Problem to solve
In your copy of the data, keep every word exact and include no pictures.

Segment Start: Input records

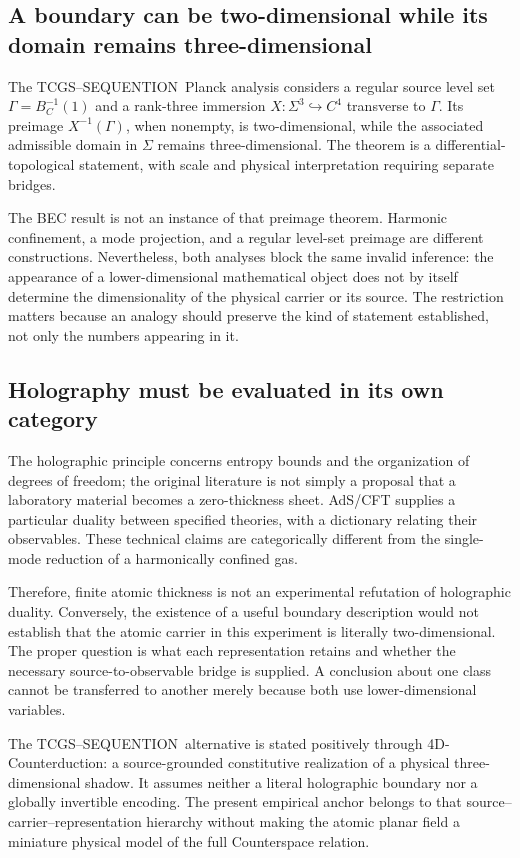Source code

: \documentclass[11pt,a4paper]{article}
\theoremstyle{definition}
\theoremstyle{remark}
\newcommand{\TCGS}{TCGS--SEQUENTION}
\begin{document}
\subsection{A boundary can be two-dimensional while its domain remains three-dimensional}
The \TCGS\ Planck analysis considers a regular source level set $\Gamma=B_C^{-1}(1)$ and a rank-three immersion $X:\Sigma^3\hookrightarrow C^4$ transverse to $\Gamma$. Its preimage $X^{-1}(\Gamma)$, when nonempty, is two-dimensional, while the associated admissible domain in $\Sigma$ remains three-dimensional. The theorem is a differential-topological statement, with scale and physical interpretation requiring separate bridges.\cite{planck}

The BEC result is not an instance of that preimage theorem. Harmonic confinement, a mode projection, and a regular level-set preimage are different constructions. Nevertheless, both analyses block the same invalid inference: the appearance of a lower-dimensional mathematical object does not by itself determine the dimensionality of the physical carrier or its source. The restriction matters because an analogy should preserve the kind of statement established, not only the numbers appearing in it.\cite{planck}

\subsection{Holography must be evaluated in its own category}
The holographic principle concerns entropy bounds and the organization of degrees of freedom; the original literature is not simply a proposal that a laboratory material becomes a zero-thickness sheet. AdS/CFT supplies a particular duality between specified theories, with a dictionary relating their observables. These technical claims are categorically different from the single-mode reduction of a harmonically confined gas.\cite{susskind,maldacena,bousso}

Therefore, finite atomic thickness is not an experimental refutation of holographic duality. Conversely, the existence of a useful boundary description would not establish that the atomic carrier in this experiment is literally two-dimensional. The proper question is what each representation retains and whether the necessary source-to-observable bridge is supplied. A conclusion about one class cannot be transferred to another merely because both use lower-dimensional variables.

The \TCGS\ alternative is stated positively through 4D-Counterduction: a source-grounded constitutive realization of a physical three-dimensional shadow. It assumes neither a literal holographic boundary nor a globally invertible encoding. The present empirical anchor belongs to that source--carrier--representation hierarchy without making the atomic planar field a miniature physical model of the full Counterspace relation.\cite{foundation}
\end{document}
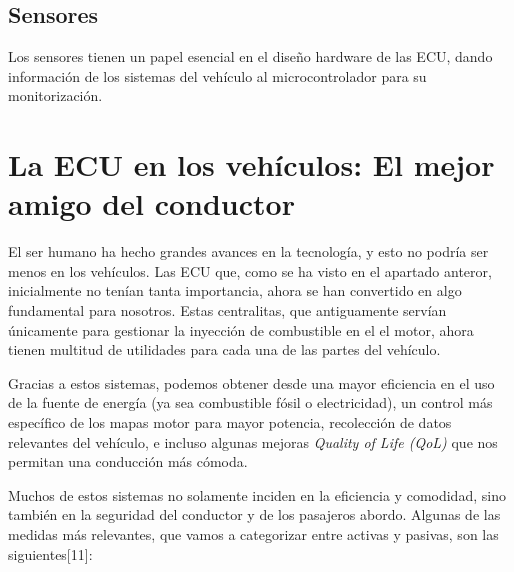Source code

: \subsection{Sensores}

Los sensores tienen un papel esencial en el diseño hardware de las ECU, dando información de los sistemas del vehículo al microcontrolador para su monitorización. 


\section{La ECU en los vehículos: El mejor amigo del conductor}

El ser humano ha hecho grandes avances en la tecnología, y esto no podría ser menos en los vehículos. Las ECU que, como se ha visto en el apartado anteror, inicialmente no tenían tanta importancia, ahora se han convertido en algo fundamental para nosotros. Estas centralitas, que antiguamente servían únicamente para gestionar la inyección de combustible en el el motor, ahora tienen multitud de utilidades para cada una de las partes del vehículo.

Gracias a estos sistemas, podemos obtener desde una mayor eficiencia en el uso de la fuente de energía (ya sea combustible fósil o electricidad), un control más específico de los mapas motor para mayor potencia, recolección de datos relevantes del vehículo, e incluso algunas mejoras \textit{Quality of Life (QoL)} que nos permitan una conducción más cómoda. 

Muchos de estos sistemas no solamente inciden en la eficiencia y comodidad, sino también en la seguridad del conductor y de los pasajeros abordo. Algunas de las medidas más relevantes, que vamos a categorizar entre activas y pasivas, son las siguientes[11]:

Segment End: Input records

Task solution
Source code

: \documentclass[11pt,a4paper]{article}
\theoremstyle{definition}
\theoremstyle{remark}
\newcommand{\TCGS}{TCGS--SEQUENTION}
\begin{document}
\subsection{A boundary can be two-dimensional while its domain remains three-dimensional}
The \TCGS\ Planck analysis considers a regular source level set $\Gamma=B_C^{-1}(1)$ and a rank-three immersion $X:\Sigma^3\hookrightarrow C^4$ transverse to $\Gamma$. Its preimage $X^{-1}(\Gamma)$, when nonempty, is two-dimensional, while the associated admissible domain in $\Sigma$ remains three-dimensional. The theorem is a differential-topological statement, with scale and physical interpretation requiring separate bridges.\cite{planck}

The BEC result is not an instance of that preimage theorem. Harmonic confinement, a mode projection, and a regular level-set preimage are different constructions. Nevertheless, both analyses block the same invalid inference: the appearance of a lower-dimensional mathematical object does not by itself determine the dimensionality of the physical carrier or its source. The restriction matters because an analogy should preserve the kind of statement established, not only the numbers appearing in it.\cite{planck}

\subsection{Holography must be evaluated in its own category}
The holographic principle concerns entropy bounds and the organization of degrees of freedom; the original literature is not simply a proposal that a laboratory material becomes a zero-thickness sheet. AdS/CFT supplies a particular duality between specified theories, with a dictionary relating their observables. These technical claims are categorically different from the single-mode reduction of a harmonically confined gas.\cite{susskind,maldacena,bousso}

Therefore, finite atomic thickness is not an experimental refutation of holographic duality. Conversely, the existence of a useful boundary description would not establish that the atomic carrier in this experiment is literally two-dimensional. The proper question is what each representation retains and whether the necessary source-to-observable bridge is supplied. A conclusion about one class cannot be transferred to another merely because both use lower-dimensional variables.

The \TCGS\ alternative is stated positively through 4D-Counterduction: a source-grounded constitutive realization of a physical three-dimensional shadow. It assumes neither a literal holographic boundary nor a globally invertible encoding. The present empirical anchor belongs to that source--carrier--representation hierarchy without making the atomic planar field a miniature physical model of the full Counterspace relation.\cite{foundation}
\end{document}
Source code

: \subsection{Sensores}

Los sensores tienen un papel esencial en el diseño hardware de las ECU, dando información de los sistemas del vehículo al microcontrolador para su monitorización. 


\section{La ECU en los vehículos: El mejor amigo del conductor}

El ser humano ha hecho grandes avances en la tecnología, y esto no podría ser menos en los vehículos. Las ECU que, como se ha visto en el apartado anteror, inicialmente no tenían tanta importancia, ahora se han convertido en algo fundamental para nosotros. Estas centralitas, que antiguamente servían únicamente para gestionar la inyección de combustible en el el motor, ahora tienen multitud de utilidades para cada una de las partes del vehículo.

Gracias a estos sistemas, podemos obtener desde una mayor eficiencia en el uso de la fuente de energía (ya sea combustible fósil o electricidad), un control más específico de los mapas motor para mayor potencia, recolección de datos relevantes del vehículo, e incluso algunas mejoras \textit{Quality of Life (QoL)} que nos permitan una conducción más cómoda. 

Muchos de estos sistemas no solamente inciden en la eficiencia y comodidad, sino también en la seguridad del conductor y de los pasajeros abordo. Algunas de las medidas más relevantes, que vamos a categorizar entre activas y pasivas, son las siguientes[11]:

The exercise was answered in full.